エルザの視線を、ハイディはしっかりと受け止めた。彼女はきょとんと眼を丸くして、それからゆっくりと微笑む。それまでの天真爛漫な様子とは違う、大人びた表情だった。
「……僕はね、百年前に救世の旅に同行したトレーネに育てられたよ。こう説明するとすごくいい魔女みたいだけど、トレーネは悪い魔女なんだ。それもとびきり悪い魔女だった」
光の魔力を制御できなかった王女は、魔女に預けられた。それもまた、人々の間で噂となっている。人間には使えない闇の魔法を、魔族の血を引く魔女は意のままに操ることができる。光の魔力と正反対の性質を持つ闇の魔法だからこそ、王女の魔力を制御することができたのだ。
「どうしてトレーネが悪い魔女だと思う?」
ハイディは問い掛ける形を取ったが、答えを求めている訳ではないらしく、誰かが口を開くよりも早く、言葉を続けた。
「……トレーネがそう決めたからだよ。だから、トレーネはとっても悪い魔女なんだ」
肩を竦めるようにして笑う。トレーネを悪い魔女だと語るハイディだが、その言葉には溢れるほどの親しみが込められているようだった。
「それでもトレーネは、確かに世界を救ったよ。そんな悪い魔女が救世に手を貸したくなる世界なんて、どんなに素晴らしいものだろう、と思った。だから、僕は旅立つことを恐れなかった。だって、ずっと広い世界を見てみたかったんだから」
「どう……でしたか? ハイディ様の目から見て、この世界は」
意気揚々と語る彼女に、エルザは恐る恐る口を挟んで問い掛ける。ハイディはどこか遠くを見るような目で、静かに語った。

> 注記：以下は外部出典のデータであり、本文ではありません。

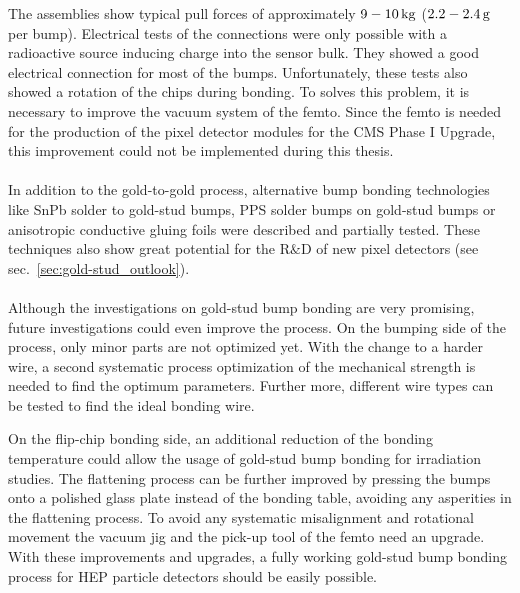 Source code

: The assemblies show typical pull forces of approximately $9-10\,\rm{kg}$ ($2.2-2.4\,\rm{g}$ per bump). Electrical tests of the connections were only possible with a radioactive source inducing charge into the sensor bulk. They showed a good electrical connection for most of the bumps. Unfortunately, these tests also showed a rotation of the chips during bonding. To solves this problem, it is necessary to improve the vacuum system of the femto. Since the femto is needed for the production of the pixel detector modules for the CMS Phase I Upgrade, this improvement could not be implemented during this thesis.
\\
\\
In addition to the gold-to-gold process, alternative bump bonding technologies like SnPb solder to gold-stud bumps, \ac{PPS} solder bumps on gold-stud bumps or anisotropic conductive gluing foils were described and partially tested. These techniques also show great potential for the R$\&$D of new pixel detectors (see sec.~\ref{sec:gold-stud_outlook}).
\\
\\Although the investigations on gold-stud bump bonding are very promising, future investigations could even improve the process. On the bumping side of the process, only minor parts are not optimized yet. With the change to a harder wire, a second systematic process optimization of the mechanical strength is needed to find the optimum parameters. Further more, different wire types can be tested to find the ideal bonding wire.

On the flip-chip bonding side, an additional reduction of the bonding temperature could allow the usage of gold-stud bump bonding for irradiation studies. The flattening process can be further improved by pressing the bumps onto a polished glass plate instead of the bonding table, avoiding any asperities in the flattening process. To avoid any systematic misalignment and rotational movement the vacuum jig and the pick-up tool of the femto need an upgrade. With these improvements and upgrades, a fully working gold-stud bump bonding process for \ac{HEP} particle detectors should be easily possible. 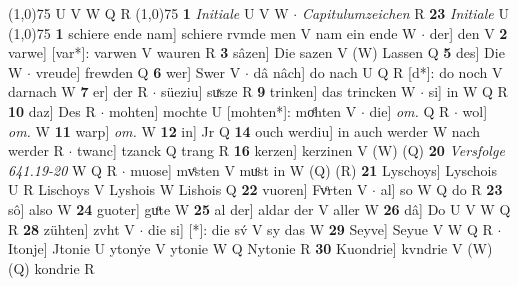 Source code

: \documentclass[8pt,a4paper,notitlepage]{article}
\begin{document}
\begin{table}[ht]
\begin{minipage}[t]{0.5\linewidth}
\scriptsize
\line(1,0){75} \newline
U V W Q R \newline
\line(1,0){75} \newline
\textbf{1} \textit{Initiale} U V W   $\cdot$ \textit{Capitulumzeichen} R  \textbf{23} \textit{Initiale} U  \newline
\line(1,0){75} \newline
\textbf{1} schiere ende nam] schiere rvmde men V nam ein ende W  $\cdot$ der] den V \textbf{2} varwe] [var*]: varwen V wauren R \textbf{3} sâzen] Die sazen V (W) Lassen Q \textbf{5} des] Die W  $\cdot$ vreude] frewden Q \textbf{6} wer] Swer V  $\cdot$ dâ nâch] do nach U Q R [d*]: do noch V darnach W \textbf{7} er] der R  $\cdot$ süeziu] suͯsze R \textbf{9} trinken] das trincken W  $\cdot$ si] in W Q R \textbf{10} daz] Des R  $\cdot$ mohten] mochte U [mohten*]: moͤhten V  $\cdot$ die] \textit{om.} Q R  $\cdot$ wol] \textit{om.} W \textbf{11} warp] \textit{om.} W \textbf{12} in] Jr Q \textbf{14} ouch werdiu] in auch werder W nach werder R  $\cdot$ twanc] tzanck Q trang R \textbf{16} kerzen] kerzinen V (W) (Q) \textbf{20} \textit{Versfolge 641.19-20} W Q R   $\cdot$ muose] mvͤsten V muͦst in W (Q) (R) \textbf{21} Lyschoys] Lyschois U R Lischoys V Lyshois W Lishois Q \textbf{22} vuoren] Fvͦrten V  $\cdot$ al] so W Q do R \textbf{23} sô] also W \textbf{24} guoter] guͦte W \textbf{25} al der] aldar der V aller W \textbf{26} dâ] Do U V W Q R \textbf{28} zühten] zvht V  $\cdot$ die si] [*]: die sv́ V sy das W \textbf{29} Seyve] Seyue V W Q R  $\cdot$ Itonje] Jtonie U ytonẏe V ytonie W Q Nytonie R \textbf{30} Kuondrie] kvndrie V (W) (Q) kondrie R \newline
\end{minipage}
\end{table}
\end{document}

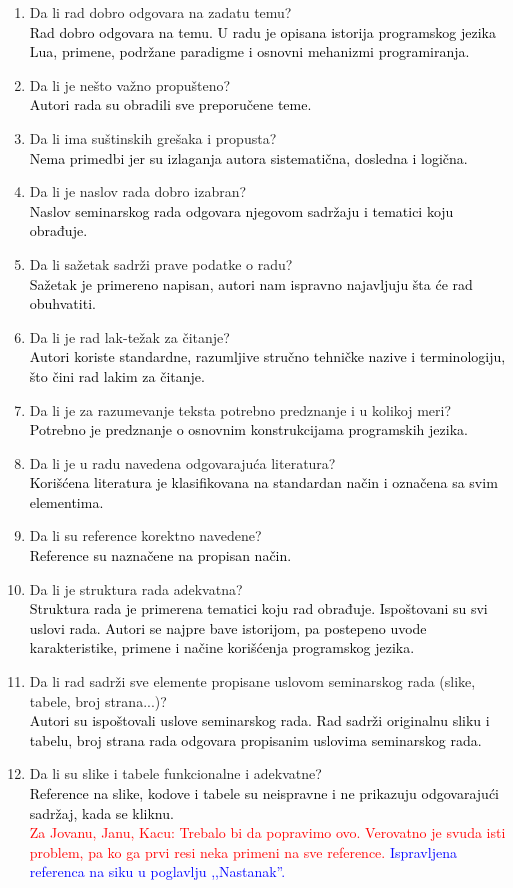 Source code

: \documentclass[a4paper]{report}
\newcommand{\odgovor}[1]{\textcolor{black}{#1}}
\newcommand{\odgovorAutora}[1]{\textcolor{blue}{#1}}
\newcommand{\note}[1]{\textcolor{red}{#1}}
\begin{document}
\begin{enumerate}
\item Da li rad dobro odgovara na zadatu temu?\\
\odgovor{Rad dobro odgovara na temu. U radu je opisana istorija programskog jezika Lua, primene, podržane paradigme i osnovni mehanizmi programiranja.}
\item Da li je nešto važno propušteno?\\
\odgovor{Autori rada su obradili sve preporučene teme.}
\item Da li ima suštinskih grešaka i propusta?\\
\odgovor{Nema primedbi jer su izlaganja autora sistematična, dosledna i logična.}
\item Da li je naslov rada dobro izabran?\\
\odgovor{Naslov seminarskog rada odgovara njegovom sadržaju i tematici koju obrađuje.}
\item Da li sažetak sadrži prave podatke o radu?\\
\odgovor{Sažetak je primereno napisan, autori nam ispravno najavljuju šta će rad obuhvatiti.}
\item Da li je rad lak-težak za čitanje?\\
\odgovor{Autori koriste standardne, razumljive stručno tehničke nazive i terminologiju, što čini rad lakim za čitanje.}
\item Da li je za razumevanje teksta potrebno predznanje i u kolikoj meri?\\
\odgovor{Potrebno je predznanje o osnovnim konstrukcijama programskih jezika.}
\item Da li je u radu navedena odgovarajuća literatura?\\
\odgovor{Korišćena literatura je klasifikovana na standardan način i označena sa svim elementima.}
\item Da li su reference korektno navedene?\\
\odgovor{Reference su naznačene na propisan način.}
\item Da li je struktura rada adekvatna?\\
\odgovor{Struktura rada je primerena tematici koju rad obrađuje. Ispoštovani su svi uslovi rada. Autori se najpre bave istorijom, pa postepeno uvode karakteristike, primene i načine korišćenja programskog jezika.}
\item Da li rad sadrži sve elemente propisane uslovom seminarskog rada (slike, tabele, broj strana...)?\\
\odgovor{Autori su ispoštovali uslove seminarskog rada. Rad sadrži originalnu sliku i tabelu, broj strana rada odgovara propisanim uslovima seminarskog rada.}
\item Da li su slike i tabele funkcionalne i adekvatne?\\
\odgovor{Reference na slike, kodove i tabele su neispravne i ne prikazuju odgovarajući sadržaj, kada se kliknu.} \\
\note{Za Jovanu, Janu, Kacu: Trebalo bi da popravimo ovo. Verovatno je svuda isti problem, pa ko ga prvi resi neka primeni na sve reference.}
\odgovorAutora{Ispravljena referenca na siku u poglavlju ,,Nastanak''.}
\end{enumerate}
\end{document}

「恐ろしくて、冷たくて、どうしようもないくらい寂しいところだったよ。けれど、それ以上に優しくて、温かくて、愛しい場所だった。僕は、この世界を守れたことを誇りに思っている」
「――ああ」
静かな同意が、その場に落ちる。
「僕もそう思うよ」
そう口にするルーフェンの紫の瞳は、ハイディと同じ色をしていた。二人は同じ目線で、きっと同じものを見ているのだろう、と思う。
エルザはそのとき、強い疎外感を覚えた。けしてエルザが理解できないものを、二人は共有している。
頭の中に、いつかのルーフェンの言葉が蘇る。
『民意には逆らえなかったということかな』
それは、遠い国の王女と画家の婚礼の話をしていたときだった。
エルザは知っている。今、最も期待に満ちた民意がどういったものか。
民は望んでいる。かつてのような、幸福な結末を。
それは、聖女と勇者による幸せな結婚式だった。